第116話 ちょっとだけ未来とクロス

「父上~♪可愛い娘に、お小遣いを下さい~♪」

母によく似た、赤毛の少女が部屋に入ってくる。


洋間に書類がタワーでなく重箱のレベルで積まれている執務机、そこだけ見れば

どこかのオフィスだが室内全体を見てみると。


机の周りには、頭頂部に一対のネジが生えた紫毛の赤ん坊がハイハイしていたり

水が張られた盥の中で鹿の角を生やした赤ん坊と耳が鰭になってる赤ん坊がじゃれ

ついているわと子供の園だった。


「パパは仕事中だ、お前の弟妹達を連れて遊びに行くなら3千円まで支給しよう。」

威厳を出しているつもりの進太郎だが、スーツの上には胸に二人、背中に二人、頭の上に一人と赤ん坊を装備していた。


チョバムアーマーならぬ、コドモアーマーである。

「・・・・あはははは♪それでは失礼いたしました・・・・!!」

進太郎の娘の動きが止まる、目の前の父親から闇が溢れ出ていた。


「・・・・答えろ、まさか自分の能力を育児に使う日が来るとは思わなかった。」

68の権能の一つ、眷属の管理と支配を発動して娘の動きを止める進太郎。


・・・・・進太郎30歳、子沢山なパパになっていた。


「・・・・・と言う夢を見たんだ。」

まほろば町の学校への交換留学と言う名の出張から、桃ノ島にある

旧桃川学園、現在は力華学園りっかがくえんに戻って来た進太郎が

元気達クラスメートと話をしていた。


力華学園りっかがくえん、リーファの漢字表記である力華の名を冠した通り台湾の財閥に買い取られて再編中の学校だ教職員の雇用は継続で昇給。
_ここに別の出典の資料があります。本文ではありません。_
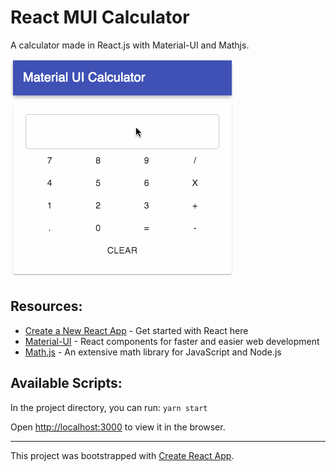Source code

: # React MUI Calculator

A calculator made in React.js with Material-UI and Mathjs.

![working](https://github.com/amogh-w/React-MUI-Calculator/blob/master/media/working.gif)

## Resources:

- [Create a New React App](https://reactjs.org/docs/create-a-new-react-app.html) - Get started with React here
- [Material-UI](https://material-ui.com/) - React components for faster and easier web development
- [Math.js](https://mathjs.org/) - An extensive math library for JavaScript and Node.js

## Available Scripts:

In the project directory, you can run: `yarn start`

Open [http://localhost:3000](http://localhost:3000) to view it in the browser.

---

This project was bootstrapped with [Create React App](https://github.com/facebook/create-react-app).

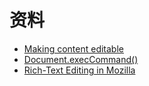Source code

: # 资料

* [Making content editable](https://developer.mozilla.org/en-US/docs/Web/Guide/HTML/Editable_content)
* [Document.execCommand()](https://developer.mozilla.org/en-US/docs/Web/API/document/execCommand)
* [Rich-Text Editing in Mozilla](https://developer.mozilla.org/en-US/docs/Web/Guide/HTML/Editable_content/Rich-Text_Editing_in_Mozilla)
リーファが生徒兼理事長として。学校づくりに励んでいた。


「・・・・・それ、予知夢じゃね?」

元気が答える。


「お嫁さんが4人もいればね、てゆうか家族計画きちんと立てなさい!!」

進太郎にとって、人間界での母ポジションの春子がハリセンで進太郎をはたく。


「痛いよ、春子さん夢じゃないか。」

進太郎が抗議するもスルーされた。


「そういえば、ぼっしーに変わって刑殿があちらに向かわれたそうでござるな。」

博士が思い出したように言う、まほろば町の学校とは正式に姉妹校の提携がされ

今度は刑こと狸のニュータントである隠神刑が交換留学で通っていた。


まほろば町に潜む吸血夜会の陰謀は挫いたので、しばらくは東京に行く用事は

まずないはずだった。


進太郎の見た夢は、元気の言った通り恐ろしい事にほぼ現実になる事をこの時はまだわかるわけがなかった。


「しばらくは、こっちでのんびり暮らせるよ。」

進太郎は、リラックスしていた。